■ PROBLEM DESCRIPTION ■
Find every line containing "goal" in the records below and report the tally as a bare number.

■ PROVIDED RECORDS ■
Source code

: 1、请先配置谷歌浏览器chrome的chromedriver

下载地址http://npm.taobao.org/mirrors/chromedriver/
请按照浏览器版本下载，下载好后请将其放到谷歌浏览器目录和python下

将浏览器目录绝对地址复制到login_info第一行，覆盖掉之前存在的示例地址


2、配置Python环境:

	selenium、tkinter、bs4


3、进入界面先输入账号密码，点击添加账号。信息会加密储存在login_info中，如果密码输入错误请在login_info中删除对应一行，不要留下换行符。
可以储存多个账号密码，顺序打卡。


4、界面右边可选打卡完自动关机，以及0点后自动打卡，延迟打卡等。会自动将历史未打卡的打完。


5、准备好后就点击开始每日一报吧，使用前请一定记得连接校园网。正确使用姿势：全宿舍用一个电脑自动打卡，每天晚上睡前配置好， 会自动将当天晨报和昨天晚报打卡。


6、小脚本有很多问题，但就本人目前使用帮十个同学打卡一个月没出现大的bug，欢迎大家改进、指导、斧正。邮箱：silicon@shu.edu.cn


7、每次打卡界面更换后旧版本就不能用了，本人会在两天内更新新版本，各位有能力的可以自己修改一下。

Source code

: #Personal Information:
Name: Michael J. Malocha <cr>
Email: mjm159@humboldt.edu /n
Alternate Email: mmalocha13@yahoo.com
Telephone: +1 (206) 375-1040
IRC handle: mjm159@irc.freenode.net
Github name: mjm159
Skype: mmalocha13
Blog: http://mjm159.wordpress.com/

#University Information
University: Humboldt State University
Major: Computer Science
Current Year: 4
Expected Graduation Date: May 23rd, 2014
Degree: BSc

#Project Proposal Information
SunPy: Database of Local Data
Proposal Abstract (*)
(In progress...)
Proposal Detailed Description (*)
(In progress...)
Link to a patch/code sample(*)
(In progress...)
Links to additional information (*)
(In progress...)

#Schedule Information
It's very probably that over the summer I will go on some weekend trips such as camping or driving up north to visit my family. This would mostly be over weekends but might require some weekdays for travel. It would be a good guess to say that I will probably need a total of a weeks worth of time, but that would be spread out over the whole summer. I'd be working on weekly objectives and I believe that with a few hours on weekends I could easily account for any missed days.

* * *

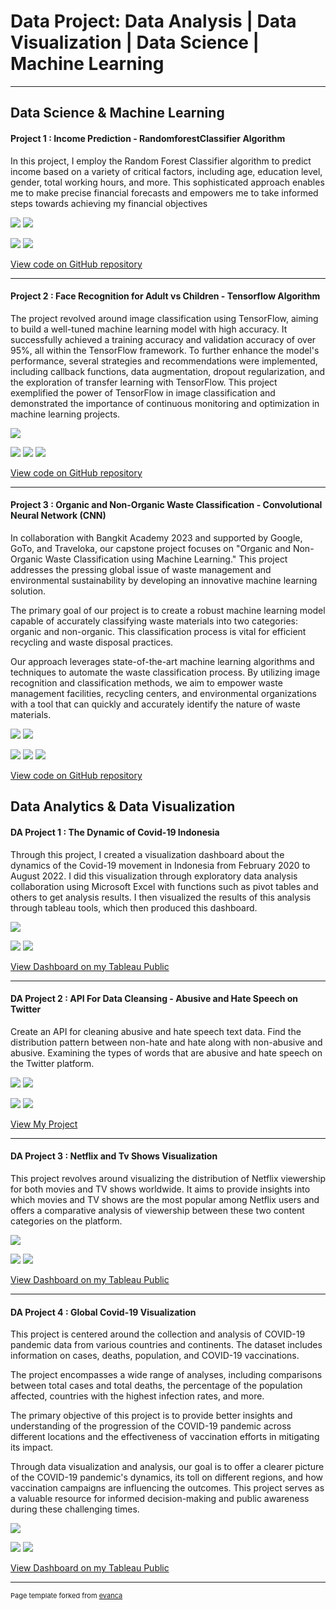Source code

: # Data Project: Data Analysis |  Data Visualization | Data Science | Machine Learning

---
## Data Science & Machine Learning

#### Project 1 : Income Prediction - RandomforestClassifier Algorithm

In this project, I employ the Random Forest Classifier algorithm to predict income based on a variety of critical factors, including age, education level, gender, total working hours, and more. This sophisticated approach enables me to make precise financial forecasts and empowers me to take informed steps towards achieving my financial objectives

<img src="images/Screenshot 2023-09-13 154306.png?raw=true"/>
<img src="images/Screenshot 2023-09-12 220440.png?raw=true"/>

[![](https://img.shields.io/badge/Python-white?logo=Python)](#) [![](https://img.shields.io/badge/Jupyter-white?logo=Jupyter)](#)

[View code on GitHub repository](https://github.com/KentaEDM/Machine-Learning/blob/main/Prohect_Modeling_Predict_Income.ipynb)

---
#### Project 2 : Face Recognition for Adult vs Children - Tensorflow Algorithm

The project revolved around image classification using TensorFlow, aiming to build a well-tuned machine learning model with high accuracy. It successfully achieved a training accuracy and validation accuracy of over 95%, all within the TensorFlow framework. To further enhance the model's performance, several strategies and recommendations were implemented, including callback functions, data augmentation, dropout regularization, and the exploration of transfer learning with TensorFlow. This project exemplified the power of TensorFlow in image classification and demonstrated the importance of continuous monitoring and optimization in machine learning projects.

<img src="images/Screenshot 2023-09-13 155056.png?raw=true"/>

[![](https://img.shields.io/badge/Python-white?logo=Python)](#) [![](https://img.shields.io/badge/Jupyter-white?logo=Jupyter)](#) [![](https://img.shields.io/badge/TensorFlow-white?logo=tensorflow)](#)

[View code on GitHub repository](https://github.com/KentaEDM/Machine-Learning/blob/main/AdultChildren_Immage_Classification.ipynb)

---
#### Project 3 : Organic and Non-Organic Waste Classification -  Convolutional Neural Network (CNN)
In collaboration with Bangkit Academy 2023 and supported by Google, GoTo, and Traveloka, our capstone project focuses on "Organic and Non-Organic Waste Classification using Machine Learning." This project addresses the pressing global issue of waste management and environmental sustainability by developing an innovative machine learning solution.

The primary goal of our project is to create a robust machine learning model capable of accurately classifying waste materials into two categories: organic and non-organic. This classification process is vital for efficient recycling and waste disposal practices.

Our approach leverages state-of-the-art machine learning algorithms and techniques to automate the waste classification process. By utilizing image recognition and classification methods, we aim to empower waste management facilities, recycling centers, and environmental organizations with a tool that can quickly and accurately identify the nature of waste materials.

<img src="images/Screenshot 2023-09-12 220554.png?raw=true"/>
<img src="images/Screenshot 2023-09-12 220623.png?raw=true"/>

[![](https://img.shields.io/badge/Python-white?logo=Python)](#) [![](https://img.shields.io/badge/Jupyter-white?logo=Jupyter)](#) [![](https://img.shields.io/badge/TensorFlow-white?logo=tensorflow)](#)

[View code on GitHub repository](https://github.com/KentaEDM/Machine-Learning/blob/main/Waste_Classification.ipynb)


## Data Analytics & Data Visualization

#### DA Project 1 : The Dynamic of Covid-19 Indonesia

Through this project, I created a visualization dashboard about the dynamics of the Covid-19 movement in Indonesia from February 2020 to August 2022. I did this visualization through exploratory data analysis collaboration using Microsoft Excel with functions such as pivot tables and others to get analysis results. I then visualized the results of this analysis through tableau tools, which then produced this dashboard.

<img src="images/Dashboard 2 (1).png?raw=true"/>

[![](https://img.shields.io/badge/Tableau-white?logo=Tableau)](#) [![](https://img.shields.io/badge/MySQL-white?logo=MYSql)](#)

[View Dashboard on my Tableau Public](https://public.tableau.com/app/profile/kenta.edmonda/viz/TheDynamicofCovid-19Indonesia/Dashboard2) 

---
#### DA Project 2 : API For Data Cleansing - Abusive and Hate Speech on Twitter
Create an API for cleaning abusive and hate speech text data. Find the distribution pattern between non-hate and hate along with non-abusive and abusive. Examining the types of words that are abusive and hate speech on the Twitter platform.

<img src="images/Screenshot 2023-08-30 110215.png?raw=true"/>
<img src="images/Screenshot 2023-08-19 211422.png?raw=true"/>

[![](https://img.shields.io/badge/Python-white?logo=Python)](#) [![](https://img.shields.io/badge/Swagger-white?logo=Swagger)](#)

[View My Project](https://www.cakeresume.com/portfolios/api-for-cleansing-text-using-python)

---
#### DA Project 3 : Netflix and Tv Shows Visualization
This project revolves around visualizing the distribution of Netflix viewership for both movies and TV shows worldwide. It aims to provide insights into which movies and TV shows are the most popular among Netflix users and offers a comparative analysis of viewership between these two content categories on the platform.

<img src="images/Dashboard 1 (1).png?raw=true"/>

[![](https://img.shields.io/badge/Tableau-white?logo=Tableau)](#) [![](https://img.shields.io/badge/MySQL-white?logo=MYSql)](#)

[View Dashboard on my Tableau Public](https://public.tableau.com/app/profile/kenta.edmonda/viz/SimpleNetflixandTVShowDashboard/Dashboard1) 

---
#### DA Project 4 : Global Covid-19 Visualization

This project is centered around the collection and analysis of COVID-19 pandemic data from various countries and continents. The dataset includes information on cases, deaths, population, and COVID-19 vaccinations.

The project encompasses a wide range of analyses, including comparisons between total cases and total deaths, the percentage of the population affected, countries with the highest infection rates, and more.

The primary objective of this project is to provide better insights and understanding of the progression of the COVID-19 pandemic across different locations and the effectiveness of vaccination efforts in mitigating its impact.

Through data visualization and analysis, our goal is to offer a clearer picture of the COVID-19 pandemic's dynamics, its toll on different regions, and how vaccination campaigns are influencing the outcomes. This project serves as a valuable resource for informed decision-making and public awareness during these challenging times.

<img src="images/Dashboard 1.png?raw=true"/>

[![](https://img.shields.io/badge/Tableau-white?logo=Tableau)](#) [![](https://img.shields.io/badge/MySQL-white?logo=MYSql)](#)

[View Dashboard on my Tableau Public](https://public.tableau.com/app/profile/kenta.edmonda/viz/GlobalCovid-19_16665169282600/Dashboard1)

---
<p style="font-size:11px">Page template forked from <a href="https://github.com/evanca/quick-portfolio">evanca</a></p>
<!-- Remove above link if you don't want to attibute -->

■ EXERCISE OUTPUT ■
2